The move is part of a deal that will include the transfer of Coca-Cola’s energy drinks NOS, Full Throttle, Burn, Mother and Play to Monster, according to a statement yesterday. Monster, meanwhile, will shift Hansen’s natural sodas and juices, Peace tea and Hubert’s lemonade to Atlanta-based Coca-Cola.
Under the agreement, the two companies will share marketing, production and distribution. Coca-Cola, which already distributes Monster in the US and Canada, will expand the arrangement globally, helping the energy brand grow overseas.
“It gives them exposure to one of the fastest-growing segments of carbonated soft drinks globally,” said Ali Dibadj, a New York-based analyst at Sanford C. Bernstein & Co. “The category’s growth is clearly slowing in the US, but the potential is very strong globally.”
Monster rose 22 per cent to $87.50 at 6:13 p.m. in late trading yesterday in New York. Coca-Cola gained 1.3 per cent to $40.72 in late trading.
The energy-drink maker will look to transfer all of its U.S. and Canada distribution to Coca-Cola, Monster Chief Executive Officer Rodney Sacks said during a media call. Coke and Leuven, Belgium-based Anheuser-Busch InBev NV share distribution in the two countries.
Larger Stake
Coca-Cola has the right to purchase as much as 25 per cent of Monster, whose directors would have to approve any larger investment.

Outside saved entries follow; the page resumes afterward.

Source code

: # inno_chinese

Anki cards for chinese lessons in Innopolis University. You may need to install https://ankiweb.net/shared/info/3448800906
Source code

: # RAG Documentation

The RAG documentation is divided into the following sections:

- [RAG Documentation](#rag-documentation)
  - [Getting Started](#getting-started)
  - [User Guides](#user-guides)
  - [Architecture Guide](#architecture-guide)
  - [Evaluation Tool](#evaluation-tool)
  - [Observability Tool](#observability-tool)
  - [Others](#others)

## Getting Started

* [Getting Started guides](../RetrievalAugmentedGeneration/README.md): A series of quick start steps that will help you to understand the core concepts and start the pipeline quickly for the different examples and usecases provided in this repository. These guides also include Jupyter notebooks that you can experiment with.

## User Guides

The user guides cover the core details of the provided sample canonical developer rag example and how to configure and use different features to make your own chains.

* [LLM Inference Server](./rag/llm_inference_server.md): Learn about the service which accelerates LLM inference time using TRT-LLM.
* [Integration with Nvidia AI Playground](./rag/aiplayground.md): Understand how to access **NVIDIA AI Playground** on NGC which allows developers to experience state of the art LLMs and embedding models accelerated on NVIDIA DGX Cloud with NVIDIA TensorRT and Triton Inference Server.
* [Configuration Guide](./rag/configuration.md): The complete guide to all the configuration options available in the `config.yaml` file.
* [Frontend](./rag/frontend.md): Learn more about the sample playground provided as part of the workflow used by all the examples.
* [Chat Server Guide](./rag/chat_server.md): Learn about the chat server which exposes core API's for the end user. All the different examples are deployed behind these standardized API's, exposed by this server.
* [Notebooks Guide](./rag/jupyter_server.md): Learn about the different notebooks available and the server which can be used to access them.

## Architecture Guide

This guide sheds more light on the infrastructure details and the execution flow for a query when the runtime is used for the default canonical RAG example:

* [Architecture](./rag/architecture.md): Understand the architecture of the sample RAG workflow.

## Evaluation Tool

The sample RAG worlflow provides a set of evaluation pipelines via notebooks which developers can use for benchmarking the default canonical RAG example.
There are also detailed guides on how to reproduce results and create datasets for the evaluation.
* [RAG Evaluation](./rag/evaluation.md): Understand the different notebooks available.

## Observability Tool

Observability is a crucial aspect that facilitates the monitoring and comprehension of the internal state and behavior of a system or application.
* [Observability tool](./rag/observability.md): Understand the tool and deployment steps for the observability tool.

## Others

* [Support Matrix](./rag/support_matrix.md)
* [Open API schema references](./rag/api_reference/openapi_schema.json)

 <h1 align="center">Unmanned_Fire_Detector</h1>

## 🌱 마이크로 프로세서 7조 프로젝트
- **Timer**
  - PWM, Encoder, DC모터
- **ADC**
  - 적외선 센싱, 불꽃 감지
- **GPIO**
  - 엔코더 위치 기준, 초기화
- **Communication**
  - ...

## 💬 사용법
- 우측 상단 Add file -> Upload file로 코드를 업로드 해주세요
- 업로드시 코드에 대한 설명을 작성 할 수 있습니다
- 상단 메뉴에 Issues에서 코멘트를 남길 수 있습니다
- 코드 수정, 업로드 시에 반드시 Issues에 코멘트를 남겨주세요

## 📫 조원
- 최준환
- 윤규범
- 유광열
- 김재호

“There is always an opportunity on a mutually agreeable negotiated basis to go further,” Sacks said. “What will be will be will be. We are happy running it.”
The investment fits into Coca-Cola’s strategy of taking equity stakes in promising new brands and technologies, especially as its main source of revenue is under threat from a shift to healthier habits. In May, Coca-Cola said it would boost its stake in Keurig Green Mountain Inc. to 16 per cent, making it the coffee brewer’s largest shareholder.
“There is a pattern here, and this is what we are talking about in terms of a different approach to innovative partnerships,” Coca-Cola CEO Muhtar Kent said during the media call. “We look at deploying capital in an intelligent and efficient manner to get us a very important footprint in growth categories.”